In a general sense, slip rings have characteristically been manufactured by methods requiring a substantial number of machining operations, many of these operations requiring precise equipment and/or workmanship. In some instances the respective slip rings have been initially machined to the appropriate dimensions. Thereafter, a metallic disk or base is machined to accurate tolerances for the mounting of the assembly and a portion of the disk or base is then cut away in precise areas to receive the slip rings. The cut-away areas characteristically are filled with an electrically nonconductive molding material such as a plastic which forms a holding element for the rings and simultaneously forms insulating elements around the slip rings in the form of an insulating backing and concentric insulating elements disposed between the spaced rings. It is reportedly difficult to arrange rings accurately concentrically of the base and maintain nearly perfect alignment during the molding operations. Subsequent significant machining is needed to remove molded nonconductive plastic material from the rings and to produce the necessary true concentric position and close tolerance flat face. In addition, certain plastics employed as slip ring insulating materials have highly different coefficients of expansion than the slip rings and the metallic base such that the finished ring assembly may be subject to warping with temperature variations during processing or thereafter.
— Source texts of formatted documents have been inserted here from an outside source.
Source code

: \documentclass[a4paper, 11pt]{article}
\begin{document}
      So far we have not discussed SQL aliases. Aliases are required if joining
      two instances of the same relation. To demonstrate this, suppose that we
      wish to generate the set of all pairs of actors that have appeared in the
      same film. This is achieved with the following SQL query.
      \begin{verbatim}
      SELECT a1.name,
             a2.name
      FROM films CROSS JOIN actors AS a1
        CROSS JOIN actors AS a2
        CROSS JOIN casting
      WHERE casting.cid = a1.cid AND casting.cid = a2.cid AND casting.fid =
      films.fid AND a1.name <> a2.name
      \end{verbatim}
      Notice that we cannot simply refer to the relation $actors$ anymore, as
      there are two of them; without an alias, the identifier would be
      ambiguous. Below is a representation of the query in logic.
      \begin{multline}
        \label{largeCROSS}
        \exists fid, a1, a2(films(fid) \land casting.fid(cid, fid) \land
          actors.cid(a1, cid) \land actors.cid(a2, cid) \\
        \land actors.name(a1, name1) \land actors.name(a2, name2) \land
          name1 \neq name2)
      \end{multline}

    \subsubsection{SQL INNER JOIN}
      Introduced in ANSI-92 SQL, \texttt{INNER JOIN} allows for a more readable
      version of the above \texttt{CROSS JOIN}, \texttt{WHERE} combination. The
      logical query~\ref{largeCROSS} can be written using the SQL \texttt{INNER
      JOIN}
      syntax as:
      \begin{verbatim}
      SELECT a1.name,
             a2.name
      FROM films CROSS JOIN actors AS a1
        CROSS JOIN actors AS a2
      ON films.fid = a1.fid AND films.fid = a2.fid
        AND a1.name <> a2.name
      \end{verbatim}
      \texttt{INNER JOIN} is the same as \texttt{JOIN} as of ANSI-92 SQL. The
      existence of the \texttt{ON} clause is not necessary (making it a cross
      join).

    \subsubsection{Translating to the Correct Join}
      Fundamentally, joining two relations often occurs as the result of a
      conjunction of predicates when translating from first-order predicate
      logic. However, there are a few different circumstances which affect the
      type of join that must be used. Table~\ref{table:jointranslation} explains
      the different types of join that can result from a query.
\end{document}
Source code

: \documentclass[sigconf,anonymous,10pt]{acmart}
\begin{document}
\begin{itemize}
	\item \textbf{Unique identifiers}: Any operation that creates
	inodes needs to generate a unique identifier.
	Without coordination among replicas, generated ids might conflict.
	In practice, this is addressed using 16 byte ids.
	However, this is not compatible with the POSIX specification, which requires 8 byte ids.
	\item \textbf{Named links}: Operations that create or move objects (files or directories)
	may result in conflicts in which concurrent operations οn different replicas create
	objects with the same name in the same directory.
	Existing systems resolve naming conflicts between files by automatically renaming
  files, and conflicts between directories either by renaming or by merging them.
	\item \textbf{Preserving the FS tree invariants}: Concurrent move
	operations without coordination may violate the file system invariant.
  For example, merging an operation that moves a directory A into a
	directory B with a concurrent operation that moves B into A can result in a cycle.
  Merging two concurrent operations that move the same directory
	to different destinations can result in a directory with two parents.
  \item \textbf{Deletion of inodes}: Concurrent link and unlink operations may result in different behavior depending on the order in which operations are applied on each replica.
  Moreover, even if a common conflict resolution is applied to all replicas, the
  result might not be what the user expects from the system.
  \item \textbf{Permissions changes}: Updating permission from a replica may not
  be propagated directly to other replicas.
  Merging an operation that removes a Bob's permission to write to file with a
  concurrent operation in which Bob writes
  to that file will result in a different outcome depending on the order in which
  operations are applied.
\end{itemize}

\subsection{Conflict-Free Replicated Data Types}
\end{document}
Another approach to the manufacture of slip rings involves the use of a molded plastic disk or plate which is machined to contain concentric grooves. Individual slip rings are fabricated and inserted in the concentric grooves to be secured as by cementing. It is reportedly difficult to obtain a sufficiently precise match between the size of rings and the grooves and to maintain the rings sufficiently accurately concentric. A modification of this method contemplates an electro deposit of metal to fill the machined grooves of the plastic base. The machining of the plastic is still required and the plastic base is likely to become contaminated with the plating solution and degrade the electrical insulating properties of the plastic in electro depositing or comparable complex processes.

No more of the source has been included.